Tag Archives: Sparkler Monthly

Orange Junk Volume 2

The awkward feelings between Louise and Bruce are growing, though it seems like Louise will never realize what’s going on in Bruce’s head. But when Bruce’s family runs into even more financial trouble and he needs money fast, a modeling competition may be the best–and most embarrassing–way to solve all his problems at once.

Orange Junk Volume 2
orangejunk_vol2_ebookcover_finalBy Heldrad
Publisher: Chromatic Press
Age Rating: Teen
Genre: Romantic Comedy
Price: $6.00/eBook – Free at Sparkler Monthly
Rating: ★★★★½

The second volume of Orange Junk starts a new arc that takes the characters out of school and into a modeling competition. The change of venue brings in new characters, including a rival for Louise’s affections, and plenty of new opportunities for comedy and drama.

I really enjoyed this second volume, possibly more than the first. While the series does use the shojo tropes well, all the time spent at school was starting to drag. This volume changes that as the characters move into new environments. Bruce’s mother has to be hospitalized, and as the bread-winner with no insurance, it’s up to him to try to find a way to cover everything. Enter the male modeling competition with a cash prize for 1st place. While Bruce is away, Drew and Louise spend more time at Bruce’s helping out with his siblings and being all domestic. Drew is really cute with the kerchief on his head, baby on his back and broom in his hand. While Louise isn’t much help domestically, it is a chance to get out of her house and away from the drama brewing there. While we don’t see it as much in this volume, there are subtle hints that things may be getting worse instead of better.

The modeling competition is really where all the fun and excitement is. Bruce’s change from tough guy to chic is amazing, though I do like his “hedgehog” hair better. It’s cute seeing how uncomfortable and vulnerable he was answering the personal questions, going through the makeover, and walking the runway in a speedo. A couple of new characters are also introduced. Ryan is one of modeling competitors, who Louise calls Flower Boy. He looks much younger than his stated 21 years, and isn’t really interesting in winning the competition. He becomes friends with Bruce. Miles Reagan, who Bruce’s sister Jenny calls “Refined Boy,” is the son of the man who cause Louise’s family to go bankrupt. He has feelings for Louise and thinks he can turn her around and get her to reciprocate them. The scene where he first talks to Louise with Ryan and Bruce is really funny and shows everyone’s level of comprehension of the situation. It was great.

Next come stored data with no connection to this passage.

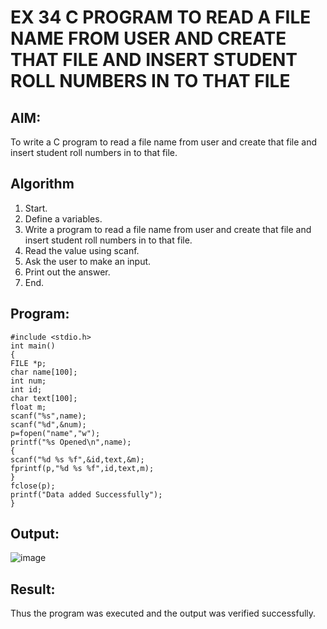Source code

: # EX 34 C PROGRAM TO READ A FILE NAME FROM USER AND CREATE THAT FILE AND INSERT STUDENT ROLL NUMBERS IN TO THAT FILE
## AIM:
To write a C program to read a file name from user and create that file and insert student roll numbers in to that file.

## Algorithm
1.	Start.
2.	Define a variables.
3.	Write a program to read a file name from user and create that file and insert student roll numbers in to that file.
4.	Read the value using scanf.
5.	Ask the user to make an input.
6.	Print out the answer.
7.	End.

## Program:
```
#include <stdio.h>
int main()
{
FILE *p;
char name[100];
int num;
int id;
char text[100];
float m;
scanf("%s",name);
scanf("%d",&num);
p=fopen("name","w");
printf("%s Opened\n",name);
{
scanf("%d %s %f",&id,text,&m);
fprintf(p,"%d %s %f",id,text,m);
}
fclose(p);
printf("Data added Successfully");
}
```

## Output:
![image](https://github.com/user-attachments/assets/4d76f860-1b7e-4867-b3ec-be5a613f5bbe)


## Result:
Thus the program was executed and the output was verified successfully.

Miles’ declaration to win Louise back is going to be a problem for Bruce and Louise as the pair have been slowly realizing their feeling for each other. Both spend a lot of time blushing as Bruce dreams of Louise, and through the competition, Louise sees a lot of more of Bruce’s body. It’s hard to imagine Miles having any kind of chance getting between them, but some things he says to Louise implies more was going on than she knows between their families. But he comes off so smarmy that I really don’t want to see him either win the competition or even Louise’s friendship.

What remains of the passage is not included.